## [Directions]
Take the entries that follow and return exactly the lines from the one holding "- **Smart Grid" through the one holding "### 🔧 C++ Projects", both included. Nothing else is needed.

%%

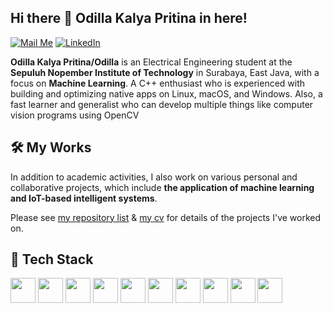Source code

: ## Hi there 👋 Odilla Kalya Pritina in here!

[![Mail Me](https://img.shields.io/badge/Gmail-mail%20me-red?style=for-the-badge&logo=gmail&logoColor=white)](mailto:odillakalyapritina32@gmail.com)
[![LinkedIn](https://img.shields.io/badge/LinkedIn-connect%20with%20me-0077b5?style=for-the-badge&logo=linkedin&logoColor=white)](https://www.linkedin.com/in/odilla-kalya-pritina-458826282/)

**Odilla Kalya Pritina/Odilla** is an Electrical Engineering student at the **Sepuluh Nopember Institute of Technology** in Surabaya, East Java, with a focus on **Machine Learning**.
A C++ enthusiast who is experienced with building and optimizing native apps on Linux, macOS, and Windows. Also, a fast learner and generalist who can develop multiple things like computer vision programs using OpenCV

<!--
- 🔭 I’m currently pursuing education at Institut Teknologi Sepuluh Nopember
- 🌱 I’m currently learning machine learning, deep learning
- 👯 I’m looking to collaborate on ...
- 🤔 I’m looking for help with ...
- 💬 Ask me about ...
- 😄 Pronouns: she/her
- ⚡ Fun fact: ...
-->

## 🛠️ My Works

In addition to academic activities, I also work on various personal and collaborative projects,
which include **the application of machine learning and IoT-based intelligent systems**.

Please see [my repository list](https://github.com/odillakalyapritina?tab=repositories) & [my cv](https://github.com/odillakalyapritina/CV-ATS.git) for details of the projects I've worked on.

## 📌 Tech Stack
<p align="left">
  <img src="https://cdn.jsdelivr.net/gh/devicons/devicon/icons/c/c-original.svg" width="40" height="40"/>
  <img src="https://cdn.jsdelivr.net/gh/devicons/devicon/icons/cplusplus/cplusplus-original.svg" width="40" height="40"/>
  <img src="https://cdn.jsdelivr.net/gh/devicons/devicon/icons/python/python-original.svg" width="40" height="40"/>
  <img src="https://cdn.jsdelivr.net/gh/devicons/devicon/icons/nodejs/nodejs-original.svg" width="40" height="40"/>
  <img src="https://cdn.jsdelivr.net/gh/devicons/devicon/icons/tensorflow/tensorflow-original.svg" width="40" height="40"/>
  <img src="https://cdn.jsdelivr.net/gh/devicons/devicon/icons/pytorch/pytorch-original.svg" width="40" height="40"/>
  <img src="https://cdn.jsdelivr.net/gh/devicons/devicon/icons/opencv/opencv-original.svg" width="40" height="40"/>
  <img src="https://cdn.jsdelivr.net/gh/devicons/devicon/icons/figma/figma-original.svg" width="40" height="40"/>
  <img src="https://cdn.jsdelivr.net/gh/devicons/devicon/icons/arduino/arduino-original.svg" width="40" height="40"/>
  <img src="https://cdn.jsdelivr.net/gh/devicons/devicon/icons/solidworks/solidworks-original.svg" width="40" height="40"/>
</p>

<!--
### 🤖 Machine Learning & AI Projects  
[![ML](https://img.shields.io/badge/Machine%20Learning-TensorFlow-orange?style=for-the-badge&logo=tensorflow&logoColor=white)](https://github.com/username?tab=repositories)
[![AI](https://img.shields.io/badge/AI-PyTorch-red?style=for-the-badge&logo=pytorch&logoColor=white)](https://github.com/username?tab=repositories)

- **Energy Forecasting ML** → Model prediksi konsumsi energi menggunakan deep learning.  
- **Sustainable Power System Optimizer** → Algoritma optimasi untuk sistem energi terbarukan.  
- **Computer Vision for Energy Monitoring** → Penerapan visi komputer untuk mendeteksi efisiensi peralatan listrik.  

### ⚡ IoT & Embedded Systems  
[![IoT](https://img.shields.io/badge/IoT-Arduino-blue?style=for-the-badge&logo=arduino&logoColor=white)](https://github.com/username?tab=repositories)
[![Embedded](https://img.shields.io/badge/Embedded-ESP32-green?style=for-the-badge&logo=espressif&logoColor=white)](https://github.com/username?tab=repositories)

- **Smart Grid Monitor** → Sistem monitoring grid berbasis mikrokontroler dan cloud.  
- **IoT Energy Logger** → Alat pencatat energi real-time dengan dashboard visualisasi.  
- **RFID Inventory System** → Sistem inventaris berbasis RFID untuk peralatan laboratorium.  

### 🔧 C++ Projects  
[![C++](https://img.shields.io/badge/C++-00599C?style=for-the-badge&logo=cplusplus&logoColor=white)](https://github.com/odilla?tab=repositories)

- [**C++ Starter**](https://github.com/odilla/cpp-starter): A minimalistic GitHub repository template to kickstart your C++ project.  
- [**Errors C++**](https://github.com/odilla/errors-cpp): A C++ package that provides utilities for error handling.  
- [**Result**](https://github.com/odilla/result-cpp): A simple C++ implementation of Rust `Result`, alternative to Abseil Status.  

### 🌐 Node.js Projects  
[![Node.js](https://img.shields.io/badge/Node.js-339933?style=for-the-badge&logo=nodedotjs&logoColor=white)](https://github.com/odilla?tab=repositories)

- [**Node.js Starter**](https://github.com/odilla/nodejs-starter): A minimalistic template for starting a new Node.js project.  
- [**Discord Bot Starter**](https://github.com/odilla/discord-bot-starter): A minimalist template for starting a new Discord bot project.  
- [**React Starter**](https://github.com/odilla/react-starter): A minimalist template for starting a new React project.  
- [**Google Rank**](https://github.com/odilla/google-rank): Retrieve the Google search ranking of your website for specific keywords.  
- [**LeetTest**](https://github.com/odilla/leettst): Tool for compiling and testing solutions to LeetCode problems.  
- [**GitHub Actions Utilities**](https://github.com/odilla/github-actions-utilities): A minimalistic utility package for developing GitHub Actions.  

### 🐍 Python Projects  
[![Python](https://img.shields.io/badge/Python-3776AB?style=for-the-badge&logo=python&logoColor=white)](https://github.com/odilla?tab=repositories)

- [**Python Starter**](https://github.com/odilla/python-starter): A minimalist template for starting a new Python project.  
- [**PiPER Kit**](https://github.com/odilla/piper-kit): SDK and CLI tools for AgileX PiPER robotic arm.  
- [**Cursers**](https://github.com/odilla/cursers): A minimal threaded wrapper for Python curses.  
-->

%%
%%

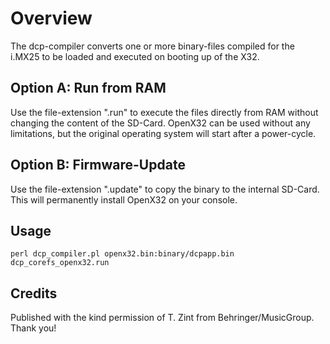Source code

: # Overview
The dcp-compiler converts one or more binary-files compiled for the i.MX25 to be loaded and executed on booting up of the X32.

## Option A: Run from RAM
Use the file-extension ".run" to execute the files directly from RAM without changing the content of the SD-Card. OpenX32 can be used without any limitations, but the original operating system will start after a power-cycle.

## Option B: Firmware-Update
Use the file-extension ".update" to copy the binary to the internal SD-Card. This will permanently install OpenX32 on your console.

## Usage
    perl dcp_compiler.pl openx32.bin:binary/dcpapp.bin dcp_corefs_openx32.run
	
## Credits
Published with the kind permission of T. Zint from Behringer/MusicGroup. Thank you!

%%

## [Response box]
- **Smart Grid Monitor** → Sistem monitoring grid berbasis mikrokontroler dan cloud.  
- **IoT Energy Logger** → Alat pencatat energi real-time dengan dashboard visualisasi.  
- **RFID Inventory System** → Sistem inventaris berbasis RFID untuk peralatan laboratorium.  

### 🔧 C++ Projects  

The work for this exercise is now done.